**DIRECTIONS FOR THIS TASK:** From the entries, copy out every line in which the word "standard" is found.

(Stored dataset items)
--- START ---
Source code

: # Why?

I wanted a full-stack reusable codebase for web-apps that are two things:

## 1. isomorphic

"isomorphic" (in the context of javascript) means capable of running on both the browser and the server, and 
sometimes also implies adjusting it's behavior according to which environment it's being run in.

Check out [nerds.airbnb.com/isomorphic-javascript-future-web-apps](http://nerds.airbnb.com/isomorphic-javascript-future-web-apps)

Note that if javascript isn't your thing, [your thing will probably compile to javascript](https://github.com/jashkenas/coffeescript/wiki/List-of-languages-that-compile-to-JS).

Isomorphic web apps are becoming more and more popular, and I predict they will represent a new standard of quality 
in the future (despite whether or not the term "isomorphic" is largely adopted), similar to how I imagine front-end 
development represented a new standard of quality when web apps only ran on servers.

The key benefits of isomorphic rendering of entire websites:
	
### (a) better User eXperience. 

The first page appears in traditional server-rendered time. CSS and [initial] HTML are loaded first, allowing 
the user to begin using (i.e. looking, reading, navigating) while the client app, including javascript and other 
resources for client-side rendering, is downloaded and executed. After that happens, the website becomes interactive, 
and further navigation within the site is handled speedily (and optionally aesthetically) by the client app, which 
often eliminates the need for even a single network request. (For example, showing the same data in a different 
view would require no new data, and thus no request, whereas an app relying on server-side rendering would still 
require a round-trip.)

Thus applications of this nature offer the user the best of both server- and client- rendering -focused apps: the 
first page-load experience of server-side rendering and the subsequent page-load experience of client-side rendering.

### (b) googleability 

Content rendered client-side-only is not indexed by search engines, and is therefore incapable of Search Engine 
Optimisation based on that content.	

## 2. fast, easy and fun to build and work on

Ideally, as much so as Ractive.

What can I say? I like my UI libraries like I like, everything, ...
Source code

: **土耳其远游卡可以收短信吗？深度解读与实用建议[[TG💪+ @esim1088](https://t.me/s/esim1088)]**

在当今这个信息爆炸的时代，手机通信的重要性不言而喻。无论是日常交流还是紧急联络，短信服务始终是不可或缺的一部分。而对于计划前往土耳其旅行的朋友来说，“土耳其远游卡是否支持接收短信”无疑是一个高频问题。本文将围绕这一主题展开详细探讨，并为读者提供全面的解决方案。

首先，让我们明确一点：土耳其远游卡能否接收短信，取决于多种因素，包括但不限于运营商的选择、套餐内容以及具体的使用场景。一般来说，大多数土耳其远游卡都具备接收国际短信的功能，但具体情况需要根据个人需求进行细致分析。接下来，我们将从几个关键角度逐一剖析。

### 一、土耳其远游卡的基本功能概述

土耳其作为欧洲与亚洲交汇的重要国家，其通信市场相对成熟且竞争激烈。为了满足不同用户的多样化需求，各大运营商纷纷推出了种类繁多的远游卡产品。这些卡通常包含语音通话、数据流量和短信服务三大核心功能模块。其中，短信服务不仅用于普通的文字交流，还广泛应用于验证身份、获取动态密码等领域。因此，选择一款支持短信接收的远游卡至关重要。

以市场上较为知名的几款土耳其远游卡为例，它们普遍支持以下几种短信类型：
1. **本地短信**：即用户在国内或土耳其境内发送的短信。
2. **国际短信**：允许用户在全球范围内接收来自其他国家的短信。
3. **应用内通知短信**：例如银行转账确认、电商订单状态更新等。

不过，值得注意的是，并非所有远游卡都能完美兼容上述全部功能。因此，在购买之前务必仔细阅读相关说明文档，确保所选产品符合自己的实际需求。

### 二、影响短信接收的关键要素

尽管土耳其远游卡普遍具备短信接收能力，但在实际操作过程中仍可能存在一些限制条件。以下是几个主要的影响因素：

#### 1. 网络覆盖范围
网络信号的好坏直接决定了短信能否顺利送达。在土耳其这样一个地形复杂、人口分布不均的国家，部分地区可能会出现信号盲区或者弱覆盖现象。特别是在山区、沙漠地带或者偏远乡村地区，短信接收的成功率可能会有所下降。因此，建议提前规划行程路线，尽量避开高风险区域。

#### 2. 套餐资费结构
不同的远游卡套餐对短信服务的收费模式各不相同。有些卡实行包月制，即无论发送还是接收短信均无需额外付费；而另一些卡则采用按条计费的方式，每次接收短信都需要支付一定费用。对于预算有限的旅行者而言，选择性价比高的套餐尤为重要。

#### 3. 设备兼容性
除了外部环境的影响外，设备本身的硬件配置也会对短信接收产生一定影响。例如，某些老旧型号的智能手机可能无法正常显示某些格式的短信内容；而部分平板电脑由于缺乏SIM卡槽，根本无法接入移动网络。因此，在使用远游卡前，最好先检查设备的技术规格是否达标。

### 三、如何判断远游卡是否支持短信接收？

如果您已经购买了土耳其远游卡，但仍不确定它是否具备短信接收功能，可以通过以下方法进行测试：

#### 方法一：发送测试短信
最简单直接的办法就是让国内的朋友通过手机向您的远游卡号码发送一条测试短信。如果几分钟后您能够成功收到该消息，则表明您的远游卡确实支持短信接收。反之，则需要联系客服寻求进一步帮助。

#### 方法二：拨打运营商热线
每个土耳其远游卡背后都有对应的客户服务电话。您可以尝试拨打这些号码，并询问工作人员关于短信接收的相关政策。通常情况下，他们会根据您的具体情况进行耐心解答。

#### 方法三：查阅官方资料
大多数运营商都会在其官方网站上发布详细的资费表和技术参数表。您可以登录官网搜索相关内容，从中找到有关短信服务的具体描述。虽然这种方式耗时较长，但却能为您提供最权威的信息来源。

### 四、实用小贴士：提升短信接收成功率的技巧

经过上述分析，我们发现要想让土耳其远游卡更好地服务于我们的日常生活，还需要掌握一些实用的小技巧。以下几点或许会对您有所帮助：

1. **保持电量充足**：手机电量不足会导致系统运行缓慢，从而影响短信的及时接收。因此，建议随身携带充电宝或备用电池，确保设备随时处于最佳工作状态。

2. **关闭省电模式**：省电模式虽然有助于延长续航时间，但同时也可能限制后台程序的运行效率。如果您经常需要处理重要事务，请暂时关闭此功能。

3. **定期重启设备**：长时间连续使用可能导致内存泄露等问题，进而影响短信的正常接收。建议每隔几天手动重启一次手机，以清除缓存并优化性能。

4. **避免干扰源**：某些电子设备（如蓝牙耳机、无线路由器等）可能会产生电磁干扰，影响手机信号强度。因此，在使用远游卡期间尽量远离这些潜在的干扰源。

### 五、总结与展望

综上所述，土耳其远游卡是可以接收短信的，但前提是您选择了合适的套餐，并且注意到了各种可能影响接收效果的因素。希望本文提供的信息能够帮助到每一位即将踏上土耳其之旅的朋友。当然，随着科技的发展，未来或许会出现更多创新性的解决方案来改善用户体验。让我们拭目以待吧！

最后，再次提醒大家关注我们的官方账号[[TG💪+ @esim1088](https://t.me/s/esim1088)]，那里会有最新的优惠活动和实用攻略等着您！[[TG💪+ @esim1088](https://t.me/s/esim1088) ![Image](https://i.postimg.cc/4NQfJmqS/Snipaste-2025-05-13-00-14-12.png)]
--- END ---
**EXERCISE OUTPUT:**
Isomorphic web apps are becoming more and more popular, and I predict they will represent a new standard of quality 
development represented a new standard of quality when web apps only ran on servers.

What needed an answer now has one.